Mr. Sanders, who has worked for Mr. Gilbert for 15 years, thinks this ethos is the reason Quicken Loans has been named to Fortune Magazine’s “100 Best Companies to Work For” list for the last seven years. He said he tried to instill the same passion and pride at Bizdom U.
“You can go to any program to learn financials,” he said. “Our formula for success is training the right people in our culture and our philosophies and helping them every step of the way.”
To nascent capitalists with promising business plans, Bizdom U offers up to $100,000 in grant money, as well as eight additional months of mentoring and consulting. Mr. Gilbert attends nearly every pitch for Bizdom U grants to encourage and challenge each entrepreneur.
The process, said Jon Baugh, a 29-year-old Bizdom U entrepreneur who founded Dermanaut, which offers a streamlined electronic medical records system for dermatologists, produces companies that are more likely to grow and hire employees. Mr. Gilbert and Mr. Sanders, he said, “are looking at the long-term vision, with the bottom line benefiting the city of Detroit.”
Bizdom U’s goal is to be self-sustaining. Mr. Gilbert has pledged up to $10 million to establish the nonprofit organization, which costs about $1 million a year to operate. Going forward, the plan is for the program to rely on funds derived from participants.
Investment returns on student companies will be funneled back into the program to finance subsequent classes. In return for its initial investment, Bizdom U takes possession of 66 percent of each concern, while the entrepreneur holds 33 percent. Once the entrepreneur pays back Bizdom U’s investment and interest, however, the percentages flip and the student assumes the 66 percent stake.

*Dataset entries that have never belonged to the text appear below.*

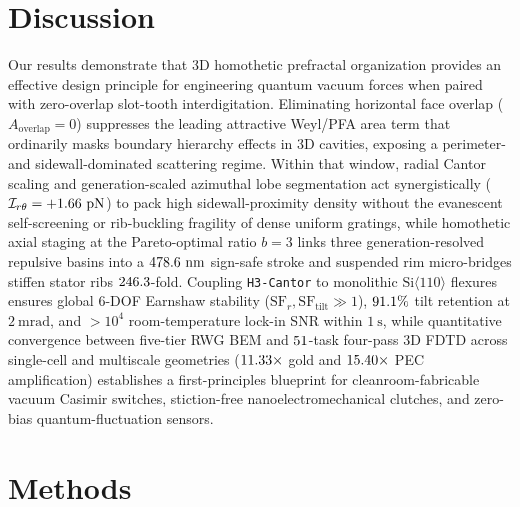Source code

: \documentclass[pdflatex,sn-nature]{sn-jnl}
\begin{document}
\section*{Discussion}
\label{sec:discussion}

Our results demonstrate that 3D homothetic prefractal organization provides an effective design principle for engineering quantum vacuum forces when paired with zero-overlap slot-tooth interdigitation. Eliminating horizontal face overlap ($A_{\mathrm{overlap}}=0$) suppresses the leading attractive Weyl/PFA area term that ordinarily masks boundary hierarchy effects in 3D cavities\cite{kennethklich2006,lapidus1991}, exposing a perimeter- and sidewall-dominated scattering regime\cite{levin2010}. Within that window, radial Cantor scaling and generation-scaled azimuthal lobe segmentation act synergistically ($\mathcal{I}_{r\theta} = +1.66{}\ \mathrm{pN}$) to pack high sidewall-proximity density without the evanescent self-screening or rib-buckling fragility of dense uniform gratings, while homothetic axial staging at the Pareto-optimal ratio $b=3$ links three generation-resolved repulsive basins into a $478.6{}\ \mathrm{nm}$ sign-safe stroke and suspended rim micro-bridges stiffen stator ribs $246.3{}$-fold. Coupling \texttt{H3-Cantor} to monolithic $\mathrm{Si}\langle 110\rangle$ flexures ensures global 6-DOF Earnshaw stability ($\mathrm{SF}_r, \mathrm{SF}_{\mathrm{tilt}} \gg 1$), $91.1{}\%$ tilt retention at $2\ \mathrm{mrad}$, and $>10^4$ room-temperature lock-in SNR within $1\ \mathrm{s}$, while quantitative convergence between five-tier RWG BEM and $51{}$-task four-pass 3D FDTD across single-cell and multiscale geometries ($11.33{}\times$ gold and $15.40{}\times$ PEC amplification) establishes a first-principles blueprint for cleanroom-fabricable vacuum Casimir switches, stiction-free nanoelectromechanical clutches, and zero-bias quantum-fluctuation sensors\cite{safronova2018,lodahl2015}.

\backmatter

\section*{Methods}
\label{sec:methods}
\end{document}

“It’s very favorable for the entrepreneur,” Mr. Tenenbaum said. “There’s no venture capital firm that would flip its equity positions when its initial investment had been paid back. That’s an astronomically charitable act.”
Of Bizdom U’s 37 graduates, 10 will have companies up and running by next month. To date none is profitable, but to open doors, Mr. Gilbert provides access to his contacts and encourages executives from his companies to do the same. One of his protégés is Mr. Moore.

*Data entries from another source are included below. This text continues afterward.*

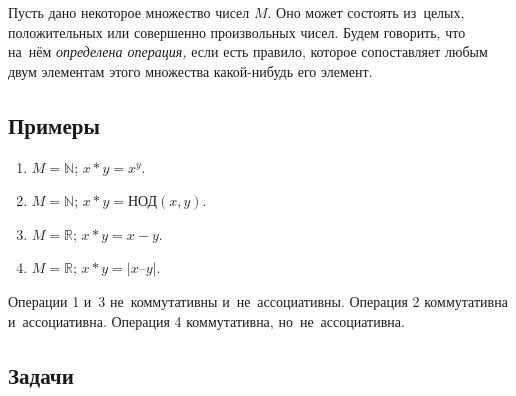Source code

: 


Пусть дано некоторое множество чисел $M$.
Оно может состоять из~целых, положительных или совершенно произвольных чисел.
Будем говорить, что на~нём \emph{определена операция,} если есть правило,
которое сопоставляет любым двум элементам этого множества какой-нибудь его
элемент.

\subsection*{Примеры}

\begin{enumerate}

\item
$M = \mathbb{N}$; $x \ast y = x^{y}$.

\item
$M = \mathbb{N}$; $x \ast y = \text{НОД}(x, y)$.

\item
$M = \mathbb{R}$; $x \ast y = x - y$.

\item
$M = \mathbb{R}$; $x \ast y = \lvert x–y \rvert$.

\end{enumerate}
Операции 1 и~3 не~коммутативны и~не~ассоциативны.
Операция 2 коммутативна и~ассоциативна.
Операция 4 коммутативна, но~не~ассоциативна.

\subsection*{Задачи}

At Bizdom U, Mr. Moore revisited his fervor for footwear, developing a Web-based venture, Jimmy Kicks, that produces limited-edition sneakers designed by devotees of hip-hop style. Anyone can upload blank templates from the Jimmy Kicks site and create blueprints for original shoes.

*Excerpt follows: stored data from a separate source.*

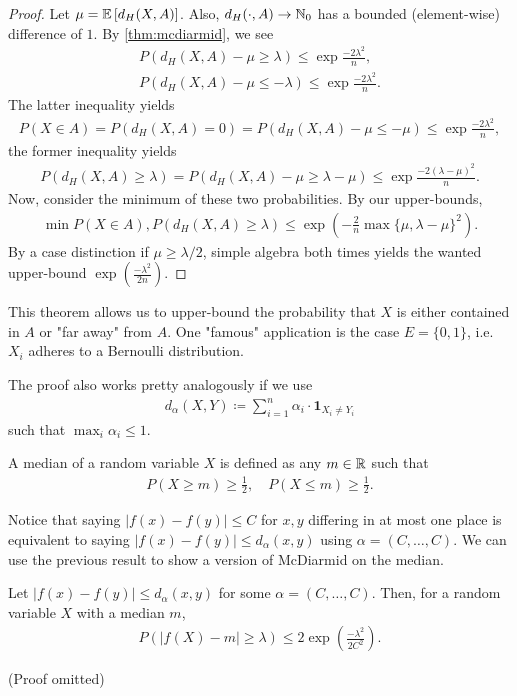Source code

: \begin{proof}
    Let $\mu = \mathbb{E}\left[d_H(X,A)\right]$.
    Also, $d_H(\cdot, A) \rightarrow \mathbb{N}_0$ has a bounded (element-wise) difference of $1$.
    By \autoref{thm:mcdiarmid}, we see
    \begin{align*}
        P(d_H(X,A) - \mu \geq \lambda) \leq \exp{\frac{-2\lambda^2}{n}}, \\
        P(d_H(X,A) - \mu \leq -\lambda) \leq \exp{\frac{-2\lambda^2}{n}}.
    \end{align*}
    The latter inequality yields
    \begin{align*}
        P(X \in A) = P(d_H(X,A) = 0) = P(d_H(X,A) - \mu \leq -\mu) \leq \exp{\frac{-2\lambda^2}{n}},
    \end{align*}
    the former inequality yields
    \begin{align*}
        P(d_H(X,A) \geq \lambda) = P(d_H(X,A) - \mu \geq \lambda -\mu) \leq \exp{\frac{-2(\lambda - \mu)^2}{n}}.
    \end{align*}
    Now, consider the minimum of these two probabilities.
    By our upper-bounds,
    \begin{align*}
        \min P(X \in A), P(d_H(X,A) \geq \lambda) \leq \exp \left(-\frac{2}{n}\max\{\mu, \lambda-\mu\}^2\right).
    \end{align*}
    By a case distinction
    if $\mu \geq \lambda/2$, simple algebra both times yields the wanted upper-bound $\exp(\frac{-\lambda^2}{2n})$.
\end{proof}
This theorem allows us to upper-bound the probability that $X$ is either contained in $A$ or "far away" from $A$.
One "famous" application is the case $E = \{0,1\}$, i.e. $X_i$ adheres to a Bernoulli distribution.
\begin{remark}
    The proof also works pretty analogously if we use
    \begin{align*}
        d_\alpha(X,Y) \coloneqq \sum_{i=1}^{n} \alpha_i \cdot \mathbf{1}_{X_i \neq Y_i}
    \end{align*}
    such that $\max_i \alpha_i \leq 1$.
\end{remark}
\begin{definition}
    A median of a random variable $X$ is defined as any $m \in \mathbb{R}$ such that
    \begin{align*}
        P(X \geq m) \geq \frac{1}{2}, \quad P(X \leq m) \geq \frac{1}{2}.
    \end{align*}
\end{definition}
Notice that saying $|f(x) - f(y)| \leq C$ for $x,y$ differing in at most one place
is equivalent to saying $|f(x) - f(y)| \leq d_\alpha(x,y)$ using $\alpha = (C,\dots,C)$.
We can use the previous result to show a version of McDiarmid on the median.
\begin{theorem}
    Let $|f(x) - f(y)| \leq d_\alpha(x,y)$ for some $\alpha = (C,\dots,C)$.
    Then, for a random variable $X$ with a median $m$,
    \begin{align*}
        P(|f(X) - m| \geq \lambda) \leq 2 \exp \left(\frac{-\lambda^2}{2C^2}\right).
    \end{align*}
\end{theorem}
(Proof omitted)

Users vote on worthy drafts and the winners of quarterly contests receive $500. Their sneakers are then manufactured in numbered pairs and sold on the site for $79.99, more than four times the cost of production. Mr. Moore carries no inventory; his overseas manufacturer ships shoes directly to customers around the globe.
Mr. Moore has plans to design a collector’s item shoe for Mr. Gilbert’s Cavaliers, and he also expects to organize sneaker release parties at Quicken Loans Arena in Cleveland.